NOTA
PÚBLICA
Relativamente às diversas
manifestações críticas dirigidas às propostas de veto encabeçadas pelas três
associações nacionais de Magistrados para alguns artigos do Novo Código de
Processo Civil (NCPC), todas elas publicadas no sítio eletrônico do CONJUR e em
outros órgãos de comunicação social, a Associação Nacional dos Magistrados da
Justiça do Trabalho - ANAMATRA vem a público externar o seguinte.

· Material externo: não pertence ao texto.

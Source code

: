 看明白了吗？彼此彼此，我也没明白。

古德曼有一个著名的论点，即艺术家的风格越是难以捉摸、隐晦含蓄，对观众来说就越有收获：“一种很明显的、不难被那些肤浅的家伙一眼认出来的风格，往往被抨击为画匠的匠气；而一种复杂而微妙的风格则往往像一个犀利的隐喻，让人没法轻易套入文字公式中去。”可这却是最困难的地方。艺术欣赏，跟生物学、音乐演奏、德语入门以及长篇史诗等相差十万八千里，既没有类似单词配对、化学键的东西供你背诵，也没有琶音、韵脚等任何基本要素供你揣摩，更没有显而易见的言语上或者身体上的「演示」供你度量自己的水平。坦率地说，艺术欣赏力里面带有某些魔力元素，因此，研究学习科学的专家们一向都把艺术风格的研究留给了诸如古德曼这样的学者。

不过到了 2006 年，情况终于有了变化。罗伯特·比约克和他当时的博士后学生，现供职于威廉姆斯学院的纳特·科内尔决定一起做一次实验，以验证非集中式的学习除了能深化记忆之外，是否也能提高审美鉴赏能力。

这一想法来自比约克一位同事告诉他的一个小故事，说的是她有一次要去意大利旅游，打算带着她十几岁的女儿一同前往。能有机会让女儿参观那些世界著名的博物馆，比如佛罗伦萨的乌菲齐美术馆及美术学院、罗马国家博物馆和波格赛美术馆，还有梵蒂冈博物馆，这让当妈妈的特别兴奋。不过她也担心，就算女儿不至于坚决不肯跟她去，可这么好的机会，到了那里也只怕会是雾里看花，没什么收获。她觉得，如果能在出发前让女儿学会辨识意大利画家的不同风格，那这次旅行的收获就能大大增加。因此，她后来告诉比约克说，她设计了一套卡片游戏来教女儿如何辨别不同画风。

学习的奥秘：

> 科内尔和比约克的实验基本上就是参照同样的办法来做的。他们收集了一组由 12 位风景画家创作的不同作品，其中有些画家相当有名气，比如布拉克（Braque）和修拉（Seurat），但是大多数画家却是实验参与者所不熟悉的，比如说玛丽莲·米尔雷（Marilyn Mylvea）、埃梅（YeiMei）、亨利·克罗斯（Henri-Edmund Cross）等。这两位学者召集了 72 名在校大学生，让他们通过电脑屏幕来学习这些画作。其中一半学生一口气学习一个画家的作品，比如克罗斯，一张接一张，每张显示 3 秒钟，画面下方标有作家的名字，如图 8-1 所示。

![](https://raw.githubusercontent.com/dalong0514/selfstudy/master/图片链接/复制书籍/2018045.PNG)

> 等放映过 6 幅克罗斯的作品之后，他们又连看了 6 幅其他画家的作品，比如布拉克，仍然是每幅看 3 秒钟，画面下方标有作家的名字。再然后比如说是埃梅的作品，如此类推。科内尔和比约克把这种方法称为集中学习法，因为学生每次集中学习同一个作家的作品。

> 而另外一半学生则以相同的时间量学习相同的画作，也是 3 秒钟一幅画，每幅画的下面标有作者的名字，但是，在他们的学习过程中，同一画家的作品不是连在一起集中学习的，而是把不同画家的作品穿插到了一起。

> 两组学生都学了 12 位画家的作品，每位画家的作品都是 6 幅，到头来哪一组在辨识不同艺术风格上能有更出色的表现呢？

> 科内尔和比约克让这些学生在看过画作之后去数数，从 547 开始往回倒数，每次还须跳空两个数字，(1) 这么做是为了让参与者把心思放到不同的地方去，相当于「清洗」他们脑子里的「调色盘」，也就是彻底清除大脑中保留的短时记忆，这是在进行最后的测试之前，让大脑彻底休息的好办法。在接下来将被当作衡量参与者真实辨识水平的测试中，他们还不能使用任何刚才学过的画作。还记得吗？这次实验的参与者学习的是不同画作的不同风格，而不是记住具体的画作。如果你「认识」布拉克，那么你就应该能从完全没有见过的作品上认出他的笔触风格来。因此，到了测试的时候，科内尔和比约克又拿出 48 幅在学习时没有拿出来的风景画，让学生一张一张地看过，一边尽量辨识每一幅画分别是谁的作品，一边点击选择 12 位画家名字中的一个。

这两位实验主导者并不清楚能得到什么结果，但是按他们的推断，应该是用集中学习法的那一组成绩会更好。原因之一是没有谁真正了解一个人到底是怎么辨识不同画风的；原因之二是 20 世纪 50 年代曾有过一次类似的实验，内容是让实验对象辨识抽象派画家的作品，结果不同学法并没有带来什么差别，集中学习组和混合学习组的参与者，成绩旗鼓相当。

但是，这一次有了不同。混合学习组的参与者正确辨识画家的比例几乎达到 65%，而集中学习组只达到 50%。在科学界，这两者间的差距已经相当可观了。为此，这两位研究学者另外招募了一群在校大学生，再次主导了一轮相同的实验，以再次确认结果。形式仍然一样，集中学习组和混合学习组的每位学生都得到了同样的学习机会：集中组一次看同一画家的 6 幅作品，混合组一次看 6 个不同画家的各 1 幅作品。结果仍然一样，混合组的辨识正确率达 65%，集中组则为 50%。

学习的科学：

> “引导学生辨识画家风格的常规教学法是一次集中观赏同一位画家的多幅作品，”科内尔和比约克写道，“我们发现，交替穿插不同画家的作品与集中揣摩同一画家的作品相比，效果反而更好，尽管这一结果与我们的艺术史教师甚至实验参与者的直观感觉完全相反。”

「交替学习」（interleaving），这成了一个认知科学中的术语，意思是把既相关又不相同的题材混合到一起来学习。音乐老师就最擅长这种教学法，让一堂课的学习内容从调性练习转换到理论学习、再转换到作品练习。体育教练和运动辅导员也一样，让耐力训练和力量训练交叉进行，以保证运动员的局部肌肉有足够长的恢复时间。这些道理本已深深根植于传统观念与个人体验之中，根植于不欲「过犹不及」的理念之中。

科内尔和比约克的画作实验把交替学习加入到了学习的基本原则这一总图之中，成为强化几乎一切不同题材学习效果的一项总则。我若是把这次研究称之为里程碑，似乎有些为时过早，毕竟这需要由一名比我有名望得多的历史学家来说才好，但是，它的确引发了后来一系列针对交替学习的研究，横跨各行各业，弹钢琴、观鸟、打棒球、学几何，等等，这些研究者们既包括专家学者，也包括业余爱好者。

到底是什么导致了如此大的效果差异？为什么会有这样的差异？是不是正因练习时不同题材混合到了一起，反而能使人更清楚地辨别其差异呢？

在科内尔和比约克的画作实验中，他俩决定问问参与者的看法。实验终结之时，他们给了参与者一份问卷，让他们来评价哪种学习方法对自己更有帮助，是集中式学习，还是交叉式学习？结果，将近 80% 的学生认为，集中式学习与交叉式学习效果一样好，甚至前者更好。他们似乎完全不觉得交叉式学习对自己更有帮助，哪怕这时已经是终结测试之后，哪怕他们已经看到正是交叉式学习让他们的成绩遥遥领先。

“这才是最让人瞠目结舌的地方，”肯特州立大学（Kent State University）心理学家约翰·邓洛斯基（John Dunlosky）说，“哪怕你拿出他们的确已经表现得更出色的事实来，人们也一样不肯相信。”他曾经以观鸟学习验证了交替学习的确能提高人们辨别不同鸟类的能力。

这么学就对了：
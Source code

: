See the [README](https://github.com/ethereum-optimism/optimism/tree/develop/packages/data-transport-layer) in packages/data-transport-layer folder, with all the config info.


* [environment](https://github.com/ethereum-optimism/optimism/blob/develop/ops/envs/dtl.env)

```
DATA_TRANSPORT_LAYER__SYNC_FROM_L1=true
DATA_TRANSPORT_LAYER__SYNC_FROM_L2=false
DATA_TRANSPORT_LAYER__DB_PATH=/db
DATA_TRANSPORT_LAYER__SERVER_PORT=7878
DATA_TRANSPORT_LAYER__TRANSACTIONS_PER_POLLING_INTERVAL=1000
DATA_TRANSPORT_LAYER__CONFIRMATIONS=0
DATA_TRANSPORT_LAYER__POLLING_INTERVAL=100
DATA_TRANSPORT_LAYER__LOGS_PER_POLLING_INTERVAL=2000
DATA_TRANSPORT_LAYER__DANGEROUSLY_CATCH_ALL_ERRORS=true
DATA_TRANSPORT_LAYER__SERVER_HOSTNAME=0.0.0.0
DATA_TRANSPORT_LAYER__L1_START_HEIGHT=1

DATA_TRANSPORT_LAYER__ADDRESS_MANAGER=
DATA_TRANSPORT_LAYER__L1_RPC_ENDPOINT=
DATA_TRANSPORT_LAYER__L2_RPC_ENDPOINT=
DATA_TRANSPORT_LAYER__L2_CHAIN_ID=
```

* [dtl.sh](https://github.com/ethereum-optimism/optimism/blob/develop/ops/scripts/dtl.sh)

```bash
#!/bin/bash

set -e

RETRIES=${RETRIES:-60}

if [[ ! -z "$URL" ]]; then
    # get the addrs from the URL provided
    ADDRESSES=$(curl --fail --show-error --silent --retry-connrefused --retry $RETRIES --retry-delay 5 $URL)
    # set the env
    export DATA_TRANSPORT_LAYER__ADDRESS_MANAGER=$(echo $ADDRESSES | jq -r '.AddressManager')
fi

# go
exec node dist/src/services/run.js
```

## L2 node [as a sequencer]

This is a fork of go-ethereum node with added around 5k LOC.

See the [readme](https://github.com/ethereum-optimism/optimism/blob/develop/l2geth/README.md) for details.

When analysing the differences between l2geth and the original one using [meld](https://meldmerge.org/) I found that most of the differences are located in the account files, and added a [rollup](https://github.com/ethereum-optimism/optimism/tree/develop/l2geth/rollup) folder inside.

1. Diversamente do que – até
levianamente – afirmaram alguns poucos dentre os muitos juristas ouvidos, os
vetos propostos não têm por finalidade "diminuir o trabalho dos juízes", mas
preservar-lhes a independência funcional e assegurar mínima concretude a um dos
princípios norteadores do NCPC e de todos os Pactos Republicanos para o
Judiciário até aqui: a duração razoável do processo. Embora esperado o ataque de
setores da advocacia, lamentavelmente ele veio antes mesmo de serem conhecidas
as razões alinhavadas por ANAMATRA, AMB e AJUFE. Preferiu-se, pois, o julgamento
às cegas.
2. No centro da polêmica, os
vetos propostos aos parágrafos do artigo 489 do NCPC guiaram-se por uma lógica
jurídica comezinha: o legislador não pode restringir desarrazoadamente o
conceito constitucional de fundamentação (art. 93/CF), como tampouco pode
obliquamente tornar "vinculantes" súmulas, teses e orientações jurisprudenciais
que constitucionalmente não o sejam. O mesmo se aplica ao artigo 927.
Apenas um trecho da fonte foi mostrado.